Wizards of the Internet: Packet Switching

Today’s topic is more technical than most of the others in this series. It is, however, a necessary exploration since packet switching is THE TECHNOLOGY that enabled ARPANet, the Internet, and our various Local Area Networks that allow us to connect the computers in our offices and homes together to share common resources. While Paul Barans has received most of the credit for this technique, Donald Davies (of the UK) also arrived at these principles at about the same time.

The interesting back story of on this development is found in Hafner and Lyons’ book, Where Wizards Stay Up Late. When ARPA was preparing to issues a Call for Proposals for ARPANet, all the major computer and telecommunications companies, including IBM, Burroughs, DEC, and At&T, were invited to a meeting to discuss the process. AT&T was the only company that showed up, but did so with about 100 of its best engineers. These technicians were there to tell ARPA how what they wanted, Packet Switching, was not technically possible.

The telephone companies, especially AT&T, had invested heavily in the Circuit Switching technologies that powered their nation-wide networks. These circuits, based upon a 64K “channel”, was dedicated to a single voice call. [We know that with today’s compression technologies, we can get equal or better quality from an 8K channel!] It was not about to abandon their investments in switches, wiring, or any other technologies to develop an alternative technology that could compete with them.

It’s ironic, isn’t it, that today the telecomm companies are, in fact, competing with Voice over IP (VOIP) — the precise situation that they feared! Just remember this every time that you use Vonage or Skype. Anyway, back to our story…

Just a final observation: This Packet Switching technology had to be combined with a second technology, Store and Forward, to make ARPANet work. In the coming days, we will explore this technology and the men behind it. So join me today in exploring Packet Switching…

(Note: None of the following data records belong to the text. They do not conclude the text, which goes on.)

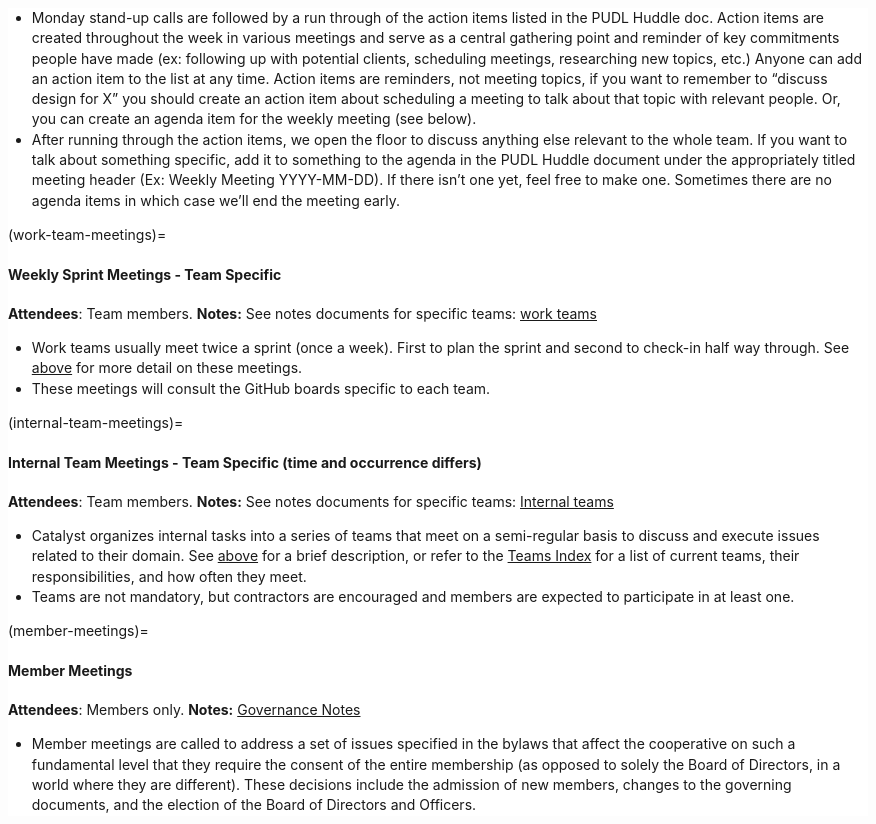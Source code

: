 - Monday stand-up calls are followed by a run through of the action items listed in the PUDL Huddle doc. Action items are created throughout the week in various meetings and serve as a central gathering point and reminder of key commitments people have made (ex: following up with potential clients, scheduling meetings, researching new topics, etc.) Anyone can add an action item to the list at any time. Action items are reminders, not meeting topics, if you want to remember to “discuss design for X” you should create an action item about scheduling a meeting to talk about that topic with relevant people. Or, you can create an agenda item for the weekly meeting (see below).
- After running through the action items, we open the floor to discuss anything else relevant to the whole team. If you want to talk about something specific, add it to something to the agenda in the PUDL Huddle document under the appropriately titled meeting header (Ex: Weekly Meeting YYYY-MM-DD). If there isn’t one yet, feel free to make one. Sometimes there are no agenda items in which case we’ll end the meeting early.

(work-team-meetings)=

#### Weekly Sprint Meetings - Team Specific

**Attendees**: Team members.
**Notes:** See notes documents for specific teams: [work teams](https://drive.google.com/drive/folders/1CHbOJU6W3r3DE2LEQqbcfdme5DK-qufz)

- Work teams usually meet twice a sprint (once a week). First to plan the sprint and second to check-in half way through. See
  [above](sprint-planning) for more detail on these meetings.
- These meetings will consult the GitHub boards specific to each team.

(internal-team-meetings)=

#### Internal Team Meetings - Team Specific (time and occurrence differs)

**Attendees**: Team members.
**Notes:** See notes documents for specific teams: [Internal teams](https://drive.google.com/open?id=1KuF1sJGQMWmODpD5LhnWVN61Ymbmg9xR)

- Catalyst organizes internal tasks into a series of teams that meet on a semi-regular basis to discuss and execute issues related to their domain. See [above](internal-teams) for a brief description, or refer to the [Teams Index](https://docs.google.com/document/u/0/d/1B9wzU3IuNlJbqG-4XpcpJnIpXhq8IRzf6m4lJnxXVvo/edit) for a list of current teams, their responsibilities, and how often they meet.
- Teams are not mandatory, but contractors are encouraged and members are expected to participate in at least one.

(member-meetings)=

#### Member Meetings

**Attendees**: Members only.
**Notes:** [Governance Notes](https://docs.google.com/document/u/0/d/1m5m1gbFFYRpaWkKTFIvTSZ14HJT_jfGNDjneCNUP_ZI/edit)

- Member meetings are called to address a set of issues specified in the bylaws that affect the cooperative on such a fundamental level that they require the consent of the entire membership (as opposed to solely the Board of Directors, in a world where they are different). These decisions include the admission of new members, changes to the governing documents, and the election of the Board of Directors and Officers.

packet-switching Packet switching is a digital network communications method that groups all transmitted data – irrespective of content, type, or structure – into suitably-sized blocks, called packets. Packet switching features delivery of variable-bit-rate data streams (sequences of packets) over a shared network. When traversing network adapters, switches, routers and other network nodes, packets are buffered and queued, resulting in variable delay and throughput depending on the traffic load in the network.

Packet switching contrasts with another principal networking paradigm, circuit switching, a method which sets up a limited number of dedicated connections of constant bit rate and constant delay between nodes for exclusive use during the communication session. In case of traffic fees, for example in cellular communication, circuit switching is characterized by a fee per time unit (per minute) of connection time, also when no data is transferred, while packet switching is characterized by a fee per unit of information (per Megabyte).

Two major packet switching modes exist; connectionless packet switching (also known as datagram switching) and connection-oriented packet switching (also known as virtual circuit switching). In the first case each packet includes complete addressing or routing information. The packets are routed individually, sometimes resulting in different paths and out-of-order delivery. In the second case a connection is defined and preallocated in each involved node before any packet is transfered. The packets includes a connection identifier rather than address information, and are delivered in order.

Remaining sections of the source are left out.